UNITED STATES
SECURITIES AND EXCHANGE COMMISSION
Washington, D.C. 20549
FORM 6-K
REPORT OF FOREIGN PRIVATE ISSUER
PURSUANT TO RULE 13a-16 OR 15d-16
OF THE SECURITIES EXCHANGE ACT OF 1934
For the month of December 2024
Commission File Number 001-42254
Rezolve AI Limited
(Translation of registrant’s name into English)

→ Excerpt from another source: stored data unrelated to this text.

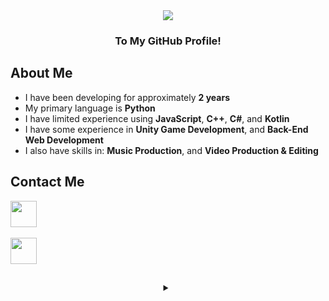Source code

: <div align="center">
  <img src="https://github.com/OneBigUnit/OneBigUnit/blob/main/Welcome Gif.gif">
  <br>
  <h3> To My GitHub Profile! </h3>
</div>


## About Me

* I have been developing for approximately **2 years**
* My primary language is **Python**
* I have limited experience using **JavaScript**, **C++**, **C#**, and **Kotlin**
* I have some experience in **Unity Game Development**, and **Back-End Web Development**
* I also have skills in: **Music Production**, and **Video Production & Editing**


## Contact Me

<code><a href="https://discordapp.com/users/380798738295422978"><img src="https://img.icons8.com/color/48/000000/discord-logo.png" height="42"></a></code>
<br>
<br>
<code><a href="mailto:kieran.lock@ymail.com"><img src="https://img.icons8.com/color/48/000000/yahoo-mail-app.png" height="42"></a></code>


##

<div align="center">
  <details>
    <h1> <b> Thanks for visting! </b> </h1>
    <summary></summary>
    <img src="https://media0.giphy.com/media/9eM1SWnqjrc40/200.gif" align="center">
  </details>
</div>
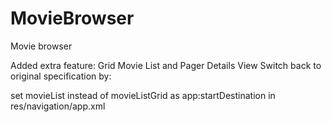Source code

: # MovieBrowser
Movie browser

Added extra feature: Grid Movie List and Pager Details View
Switch back to original specification by:

set movieList instead of movieListGrid as app:startDestination in res/navigation/app.xml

3rd Floor, 80 New Bond Street
London, W1S 1SB
United Kingdom
(Address of principal executive offices)
Indicate by check mark whether the registrant files or will file annual reports under cover of Form 20-F or Form 40-F.
Form 20-F ☒ Form 40-F ☐
INFORMATION CONTAINED IN THIS REPORT ON FORM 6-K
As previously disclosed, (i) on December 16, 2021, Rezolve Limited entered into a secured convertible loan note instrument, as amended and restated on November 21, 2022 and May 23, 2023 and as further amended on December 18, 2023, December 29, 2023 and January 26, 2024 (the “Loan Note Instrument”) and (ii) on July 4, 2024, the Loan Note Instrument was novated to Rezolve AI Limited (the “Company or Rezolve”) in connection with the Company’s pre-closing demerger. As of December 5, 2024, there was outstanding an aggregate amount of approximately $49 million of loan notes (“Convertible Notes”) outstanding under the Loan Note Instrument.
On December 5, 2024, pursuant to the terms of the Loan Note Instrument, one of the holders of the Convertible Notes converted all of his approximately $8 million of outstanding Convertible Notes at a conversion price of $7 per ordinary share.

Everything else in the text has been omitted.